Putting aside the imagery and novel fiction, we should expect the walkways designed by educated engineers, manufactured, installed and tested under their supervision, to pass any reasonable safety audit.

Were it not so, how could audits – often expensive, lengthy, intruding and obtrusive – could be relied upon?  Which brings us to the critical question: How secure are you audits?  Let’s look at a few

COUNTERFEIT TRADE
Counterfeiting trades first started with cheap, easy to copy and make products.  However  nowadays counterfeiting trades infect high-value and -volume markets, such as electronics: italian counterfeited imports now rate electronics at the top, garments and toys follow; and only a few years ago it was the opposite.

And the EU is no barrier to counterfeit imports.  Once a complacent member country has cleared the import through its customs, it can freely circulate within the whole EU countries.

The next frontier of counterfeited trade may well be counterfeiting information, ideas, concepts: successful business-making depends to a large extent on having and using the right information – or idea – at the right time.

It’s no news that effective market intelligence is crucial to a company’s success, just as it’s no news that internal or external espionage may break a company down.

Audits have therefore to be developed further, they have to be designed and made – engineered – not to look for conformity only but primarily to detect flaws and leaks, both actual and possible.

In some sense, quality – be it internally or externally perceived – is an end product, it has a starting and a finishing point.  W hat it concerns companies most is the way in between instead – the time required to run it, its obstacles are what should be carefully controlled via audits.

PERCEPTION LINKED TO AUDITS
I think that sometimes it comes down to perceptions, specifically on the auditees’ willingness to be audited and on the auditor’s knowledge of the specific audit matter.

I’m just thinking of myself auditing my bank or my insurance company or the political organization/administration of the town where I live. Provided they would allow me to access their records, I would hardly understand them, I would be fooled any time, any way.

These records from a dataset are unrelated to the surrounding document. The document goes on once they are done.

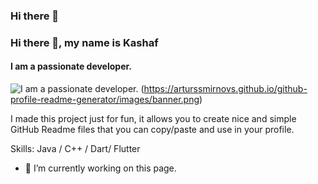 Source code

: ### Hi there 👋

<!--
**Xyz31/Xyz31** is a ✨ _special_ ✨ repository because its `README.md` (this file) appears on your GitHub profile.

Here are some ideas to get you started:

- 🔭 I’m currently working on ...
- 🌱 I’m currently learning ...
- 👯 I’m looking to collaborate on ...
- 🤔 I’m looking for help with ...
- 💬 Ask me about ...
- 📫 How to reach me: ...
- 😄 Pronouns: ...
- ⚡ Fun fact: ...
-->

### Hi there 👋, my name is Kashaf 
#### I am a passionate developer.
![I am a passionate developer.]( ![image](https://user-images.githubusercontent.com/95264887/231238122-d5c54493-c158-4425-8347-d89fc8e32690.png)
 )
(https://arturssmirnovs.github.io/github-profile-readme-generator/images/banner.png)

I made this project just for fun, it allows you to create nice and simple GitHub Readme files that you can copy/paste and use in your profile.

Skills: Java / C++ / Dart/ Flutter 

- 🔭 I’m currently working on this page.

Many an organization, mostly due to cost-saving policies, resort to one-man audit jobs, even at critical hierarchy levels, thus making self-audit skills crucial, or having to have internal auditors to do much of the heavy auditing lifting to determine and adequate level of audit assurance.  But, how much can we rely on the internal auditors?

The intrinsic risks are evident: in spite of some traditional or complacent approach, audits are measuring tools, what else they would be, or used for?

The challenge is that Individuals’ self-audits are doomed to be biased.  It’s in the human nature, both positively and negatively.

The queen asking her mirror to praise her own beauty is not a trivial tale.  All of us face the same challenge.

Self-audits have not to considered – mainly – as an assessment of how I’m right or I’m good, they should also be, firstly, a check-list of questions putting one own’s performance on the job under a different light, looking at it from different perspectives.

Doubt is father of all certainties.

Continual change, aimed to short- to medium-term improvement, or the desk syndrome

Continual improvement still is an embarrassing requirement for most organizations: they – sometimes, not always – know where and when they fail, less often how and why.

Requiring them to continually improve looks like asking a wolf not to devour sheep or chicken; but there’s one thing that organizations keep doing, that is change.

In times of distress we’ve all experienced it.  We change the places and the things we’ve on our desk.  We change the pictures in our office room.  We re-arrange how our computer files were organized.

In a word, when a system is under enough pressure it changes some of its less functional structures, to maintain the primary processes in place.

SO WHAT?
World can’t even be imagined existing without audits.  Are we really willing to keep doing poor, un-motivating audits?  Or are we – through increasing our awareness and training – to correct and prevent their failures?

The old Indio of the documentary didn’t even move but he knew how to build a safe bridge.